Collected data entries
_____

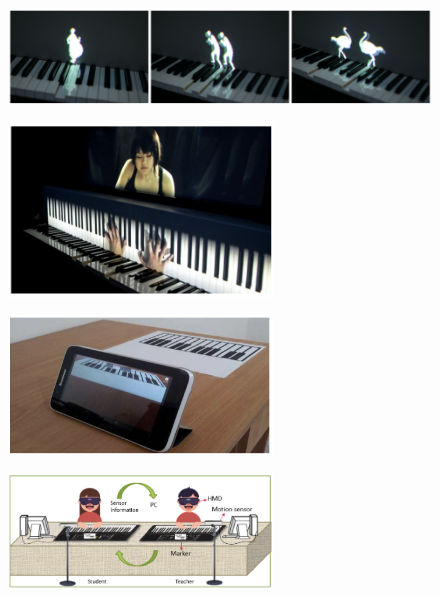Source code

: \documentclass[manuscript,screen]{acmart}
\begin{document}
\begin{figure}
    \centering
    \includegraphics[width=15cm]{figures/xiaoandante.png}
    \caption{\cite{xiao2014andante} }
    \label{fig:View from the HeadMounted}
\end{figure}





\begin{figure}
    \centering
    \includegraphics[width=7cm]{figures/xiaomirrorfugue3.png}
    \caption{\cite{xiao2013mirrorfugue} }
    \label{fig:xiao2013mirror}
\end{figure}

\begin{figure}
    \centering
    \includegraphics[width=7cm]{figures/zaqoutfingerpiano.png}
    \caption{\cite{zaqout2015augmented} }
    \label{fig:zaqoutfingerpiano}
\end{figure}






\begin{figure}
    \centering
    \includegraphics[width=7cm]{figures/caigroup.png}
    \caption{\cite{cai2019designb} }
    \label{fig:caigroup}
\end{figure}




\end{document}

_____

=== WHAT YOU WILL DO ===
Answer with one number only: how many lines of the entries above include the word "caption"?

=== WRITTEN RESPONSE ===
4